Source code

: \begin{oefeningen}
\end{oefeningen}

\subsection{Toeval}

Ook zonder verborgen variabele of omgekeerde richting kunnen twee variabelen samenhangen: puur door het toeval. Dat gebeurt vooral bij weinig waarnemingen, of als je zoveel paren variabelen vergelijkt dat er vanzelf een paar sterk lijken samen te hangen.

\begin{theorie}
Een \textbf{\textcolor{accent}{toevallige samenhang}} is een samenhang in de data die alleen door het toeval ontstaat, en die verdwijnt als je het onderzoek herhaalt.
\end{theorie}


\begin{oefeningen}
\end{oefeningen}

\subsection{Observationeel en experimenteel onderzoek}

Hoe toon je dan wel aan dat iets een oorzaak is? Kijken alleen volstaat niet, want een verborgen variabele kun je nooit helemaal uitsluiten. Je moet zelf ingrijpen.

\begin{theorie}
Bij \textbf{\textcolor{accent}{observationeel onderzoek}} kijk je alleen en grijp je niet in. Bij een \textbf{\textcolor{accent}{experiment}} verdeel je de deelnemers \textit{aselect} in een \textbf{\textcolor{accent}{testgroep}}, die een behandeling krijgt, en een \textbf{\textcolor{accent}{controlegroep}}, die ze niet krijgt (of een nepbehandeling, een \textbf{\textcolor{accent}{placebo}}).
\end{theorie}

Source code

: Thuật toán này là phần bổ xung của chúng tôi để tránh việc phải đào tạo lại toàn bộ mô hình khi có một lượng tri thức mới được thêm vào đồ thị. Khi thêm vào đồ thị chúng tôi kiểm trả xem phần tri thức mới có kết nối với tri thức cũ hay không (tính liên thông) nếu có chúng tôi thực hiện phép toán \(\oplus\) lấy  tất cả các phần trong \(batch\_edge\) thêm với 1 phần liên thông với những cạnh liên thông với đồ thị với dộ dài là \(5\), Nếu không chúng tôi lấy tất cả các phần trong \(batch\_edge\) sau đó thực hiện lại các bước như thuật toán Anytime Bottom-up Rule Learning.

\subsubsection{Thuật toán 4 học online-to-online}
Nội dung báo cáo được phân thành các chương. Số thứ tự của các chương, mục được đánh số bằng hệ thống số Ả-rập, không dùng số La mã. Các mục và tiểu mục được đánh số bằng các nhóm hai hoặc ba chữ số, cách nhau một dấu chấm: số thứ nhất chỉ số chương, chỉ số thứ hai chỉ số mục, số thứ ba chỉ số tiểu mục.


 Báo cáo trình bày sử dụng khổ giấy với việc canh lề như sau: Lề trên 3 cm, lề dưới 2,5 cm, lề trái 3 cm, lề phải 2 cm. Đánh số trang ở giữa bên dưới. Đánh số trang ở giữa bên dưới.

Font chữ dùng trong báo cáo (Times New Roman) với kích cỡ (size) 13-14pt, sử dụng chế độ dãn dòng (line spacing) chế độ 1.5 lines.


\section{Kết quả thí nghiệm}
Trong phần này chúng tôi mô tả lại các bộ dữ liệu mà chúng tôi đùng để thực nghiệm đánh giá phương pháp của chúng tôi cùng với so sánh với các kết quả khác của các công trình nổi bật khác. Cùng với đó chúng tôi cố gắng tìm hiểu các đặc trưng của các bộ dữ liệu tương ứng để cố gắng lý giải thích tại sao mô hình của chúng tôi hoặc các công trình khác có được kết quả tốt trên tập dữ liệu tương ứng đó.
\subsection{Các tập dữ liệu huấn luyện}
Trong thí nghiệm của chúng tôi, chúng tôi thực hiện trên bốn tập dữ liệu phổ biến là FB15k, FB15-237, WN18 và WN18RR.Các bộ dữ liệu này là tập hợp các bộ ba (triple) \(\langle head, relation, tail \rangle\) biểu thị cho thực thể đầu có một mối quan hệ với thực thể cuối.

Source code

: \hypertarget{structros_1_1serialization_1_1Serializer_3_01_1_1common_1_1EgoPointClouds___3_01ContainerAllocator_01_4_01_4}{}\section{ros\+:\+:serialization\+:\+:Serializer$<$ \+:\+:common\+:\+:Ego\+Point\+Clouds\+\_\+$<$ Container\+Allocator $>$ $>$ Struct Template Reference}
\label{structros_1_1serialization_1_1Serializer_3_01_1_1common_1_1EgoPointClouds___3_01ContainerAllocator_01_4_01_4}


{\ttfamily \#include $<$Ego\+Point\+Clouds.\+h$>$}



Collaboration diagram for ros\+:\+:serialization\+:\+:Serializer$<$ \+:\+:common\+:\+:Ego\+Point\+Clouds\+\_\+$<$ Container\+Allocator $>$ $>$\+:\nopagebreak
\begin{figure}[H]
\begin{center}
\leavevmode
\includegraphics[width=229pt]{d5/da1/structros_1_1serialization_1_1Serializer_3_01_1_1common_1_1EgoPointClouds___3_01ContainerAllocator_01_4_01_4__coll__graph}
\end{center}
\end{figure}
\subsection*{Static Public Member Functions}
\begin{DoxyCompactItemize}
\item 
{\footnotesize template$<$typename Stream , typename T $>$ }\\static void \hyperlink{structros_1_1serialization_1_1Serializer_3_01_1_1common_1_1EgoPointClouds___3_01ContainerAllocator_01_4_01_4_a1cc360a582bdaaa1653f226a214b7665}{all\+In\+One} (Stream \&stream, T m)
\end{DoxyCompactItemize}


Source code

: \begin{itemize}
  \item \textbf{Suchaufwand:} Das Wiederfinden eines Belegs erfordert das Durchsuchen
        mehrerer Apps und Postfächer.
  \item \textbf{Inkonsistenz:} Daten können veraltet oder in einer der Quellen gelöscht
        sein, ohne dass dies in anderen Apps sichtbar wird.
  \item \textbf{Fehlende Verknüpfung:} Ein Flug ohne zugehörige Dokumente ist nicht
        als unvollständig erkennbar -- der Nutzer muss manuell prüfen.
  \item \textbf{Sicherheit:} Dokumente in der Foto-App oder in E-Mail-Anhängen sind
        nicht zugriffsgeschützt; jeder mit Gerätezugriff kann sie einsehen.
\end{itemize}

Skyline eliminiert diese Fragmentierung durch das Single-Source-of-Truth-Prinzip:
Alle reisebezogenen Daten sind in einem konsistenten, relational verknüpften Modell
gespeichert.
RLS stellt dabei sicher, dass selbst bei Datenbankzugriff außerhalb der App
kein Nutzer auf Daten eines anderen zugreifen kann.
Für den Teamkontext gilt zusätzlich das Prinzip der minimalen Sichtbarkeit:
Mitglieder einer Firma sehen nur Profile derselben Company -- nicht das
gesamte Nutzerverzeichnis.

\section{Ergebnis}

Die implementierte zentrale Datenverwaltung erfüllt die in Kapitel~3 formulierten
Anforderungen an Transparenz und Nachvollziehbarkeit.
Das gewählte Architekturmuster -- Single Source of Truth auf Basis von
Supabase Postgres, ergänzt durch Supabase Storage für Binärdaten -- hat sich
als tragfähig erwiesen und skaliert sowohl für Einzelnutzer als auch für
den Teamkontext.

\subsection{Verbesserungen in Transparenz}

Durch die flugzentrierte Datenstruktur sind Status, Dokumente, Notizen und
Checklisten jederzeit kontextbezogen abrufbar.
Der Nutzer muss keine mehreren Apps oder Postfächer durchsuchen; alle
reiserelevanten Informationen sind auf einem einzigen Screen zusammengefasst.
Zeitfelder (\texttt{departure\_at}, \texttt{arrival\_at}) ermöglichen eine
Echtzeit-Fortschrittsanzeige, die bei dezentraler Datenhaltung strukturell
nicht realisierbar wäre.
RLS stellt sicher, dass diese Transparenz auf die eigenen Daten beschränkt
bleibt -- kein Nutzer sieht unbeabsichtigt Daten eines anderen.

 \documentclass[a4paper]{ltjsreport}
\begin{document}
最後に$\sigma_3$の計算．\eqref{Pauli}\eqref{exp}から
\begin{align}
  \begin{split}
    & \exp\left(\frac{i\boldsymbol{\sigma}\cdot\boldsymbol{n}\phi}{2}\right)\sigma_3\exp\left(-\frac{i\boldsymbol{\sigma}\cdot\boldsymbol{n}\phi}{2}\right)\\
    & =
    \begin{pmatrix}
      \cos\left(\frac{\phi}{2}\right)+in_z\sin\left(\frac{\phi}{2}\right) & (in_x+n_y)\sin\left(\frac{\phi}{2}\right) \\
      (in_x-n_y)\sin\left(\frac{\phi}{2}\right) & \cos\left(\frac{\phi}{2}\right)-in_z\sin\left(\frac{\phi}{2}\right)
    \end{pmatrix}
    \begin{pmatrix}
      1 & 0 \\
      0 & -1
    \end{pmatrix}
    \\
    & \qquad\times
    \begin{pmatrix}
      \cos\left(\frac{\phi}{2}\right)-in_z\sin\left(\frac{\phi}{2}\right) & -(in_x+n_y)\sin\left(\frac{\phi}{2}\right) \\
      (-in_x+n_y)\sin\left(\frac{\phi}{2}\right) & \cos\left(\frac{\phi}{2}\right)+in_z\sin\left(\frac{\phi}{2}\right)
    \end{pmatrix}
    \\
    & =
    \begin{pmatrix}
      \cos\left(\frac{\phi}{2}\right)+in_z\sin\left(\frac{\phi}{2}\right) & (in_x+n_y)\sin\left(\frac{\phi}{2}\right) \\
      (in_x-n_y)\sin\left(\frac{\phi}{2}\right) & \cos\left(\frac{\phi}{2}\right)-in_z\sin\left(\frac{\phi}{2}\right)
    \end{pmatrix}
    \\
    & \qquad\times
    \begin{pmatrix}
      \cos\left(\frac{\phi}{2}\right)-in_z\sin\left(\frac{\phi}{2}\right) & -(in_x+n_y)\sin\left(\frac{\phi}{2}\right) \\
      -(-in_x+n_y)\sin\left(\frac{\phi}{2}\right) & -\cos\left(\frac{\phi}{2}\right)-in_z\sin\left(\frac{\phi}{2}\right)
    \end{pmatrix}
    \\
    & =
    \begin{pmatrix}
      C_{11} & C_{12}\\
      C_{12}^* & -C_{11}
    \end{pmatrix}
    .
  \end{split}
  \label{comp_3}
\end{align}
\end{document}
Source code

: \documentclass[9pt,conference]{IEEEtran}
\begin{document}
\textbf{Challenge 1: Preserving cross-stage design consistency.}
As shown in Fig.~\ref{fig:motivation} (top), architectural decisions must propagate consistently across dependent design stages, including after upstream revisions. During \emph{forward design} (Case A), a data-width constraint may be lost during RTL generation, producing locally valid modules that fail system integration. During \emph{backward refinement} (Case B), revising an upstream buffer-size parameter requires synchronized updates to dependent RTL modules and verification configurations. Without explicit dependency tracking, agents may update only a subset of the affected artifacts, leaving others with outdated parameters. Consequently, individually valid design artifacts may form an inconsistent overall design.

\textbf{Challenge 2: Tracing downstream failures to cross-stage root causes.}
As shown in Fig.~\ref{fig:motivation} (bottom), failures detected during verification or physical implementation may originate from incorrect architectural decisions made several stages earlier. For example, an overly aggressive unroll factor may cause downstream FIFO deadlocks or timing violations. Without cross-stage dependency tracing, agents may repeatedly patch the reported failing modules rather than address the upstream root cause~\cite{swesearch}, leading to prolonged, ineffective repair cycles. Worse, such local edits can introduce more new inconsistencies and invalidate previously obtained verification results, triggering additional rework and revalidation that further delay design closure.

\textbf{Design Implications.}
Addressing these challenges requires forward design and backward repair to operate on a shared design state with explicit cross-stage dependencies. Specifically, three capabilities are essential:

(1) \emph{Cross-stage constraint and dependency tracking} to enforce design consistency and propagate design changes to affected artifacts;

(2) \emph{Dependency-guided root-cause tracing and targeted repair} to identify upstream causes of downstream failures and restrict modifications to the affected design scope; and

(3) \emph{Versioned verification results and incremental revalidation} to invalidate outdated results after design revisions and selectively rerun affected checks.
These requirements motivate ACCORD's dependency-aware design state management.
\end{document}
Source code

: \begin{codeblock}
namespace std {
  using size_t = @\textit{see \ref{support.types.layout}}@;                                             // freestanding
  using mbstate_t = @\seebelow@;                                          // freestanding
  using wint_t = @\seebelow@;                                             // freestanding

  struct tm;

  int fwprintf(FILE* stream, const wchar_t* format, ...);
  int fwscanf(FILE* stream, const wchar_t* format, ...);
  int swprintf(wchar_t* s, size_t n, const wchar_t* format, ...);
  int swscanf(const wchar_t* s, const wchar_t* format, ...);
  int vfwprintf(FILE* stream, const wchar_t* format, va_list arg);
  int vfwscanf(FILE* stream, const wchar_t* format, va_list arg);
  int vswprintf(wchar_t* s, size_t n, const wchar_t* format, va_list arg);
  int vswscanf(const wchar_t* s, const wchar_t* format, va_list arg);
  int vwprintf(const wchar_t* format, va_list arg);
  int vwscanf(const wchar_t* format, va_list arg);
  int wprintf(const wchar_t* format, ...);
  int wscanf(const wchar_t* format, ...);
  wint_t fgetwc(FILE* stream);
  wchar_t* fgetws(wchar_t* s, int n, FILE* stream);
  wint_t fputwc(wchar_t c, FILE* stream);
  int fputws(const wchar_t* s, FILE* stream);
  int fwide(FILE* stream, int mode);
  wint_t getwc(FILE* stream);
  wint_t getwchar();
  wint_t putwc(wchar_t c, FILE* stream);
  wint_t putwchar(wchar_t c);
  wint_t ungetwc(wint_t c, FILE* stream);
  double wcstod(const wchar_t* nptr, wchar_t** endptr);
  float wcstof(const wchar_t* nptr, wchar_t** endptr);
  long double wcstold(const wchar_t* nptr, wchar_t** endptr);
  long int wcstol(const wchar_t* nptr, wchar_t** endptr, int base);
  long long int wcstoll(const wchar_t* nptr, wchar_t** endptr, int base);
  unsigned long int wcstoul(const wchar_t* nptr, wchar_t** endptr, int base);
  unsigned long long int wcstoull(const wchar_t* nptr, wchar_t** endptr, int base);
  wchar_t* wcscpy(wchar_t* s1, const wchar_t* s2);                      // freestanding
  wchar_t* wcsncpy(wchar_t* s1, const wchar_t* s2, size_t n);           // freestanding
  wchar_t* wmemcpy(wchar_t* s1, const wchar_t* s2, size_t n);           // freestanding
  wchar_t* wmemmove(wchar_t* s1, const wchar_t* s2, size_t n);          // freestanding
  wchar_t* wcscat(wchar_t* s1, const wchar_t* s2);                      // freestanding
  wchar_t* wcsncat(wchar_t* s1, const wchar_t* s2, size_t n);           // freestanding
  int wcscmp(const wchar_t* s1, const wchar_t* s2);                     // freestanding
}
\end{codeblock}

* * * * * * *

[DIRECTIONS]
In the material above, find every line that has the string "textcolor" and pull those lines out.

[ANSWER]
Een \textbf{\textcolor{accent}{toevallige samenhang}} is een samenhang in de data die alleen door het toeval ontstaat, en die verdwijnt als je het onderzoek herhaalt.
Bij \textbf{\textcolor{accent}{observationeel onderzoek}} kijk je alleen en grijp je niet in. Bij een \textbf{\textcolor{accent}{experiment}} verdeel je de deelnemers \textit{aselect} in een \textbf{\textcolor{accent}{testgroep}}, die een behandeling krijgt, en een \textbf{\textcolor{accent}{controlegroep}}, die ze niet krijgt (of een nepbehandeling, een \textbf{\textcolor{accent}{placebo}}).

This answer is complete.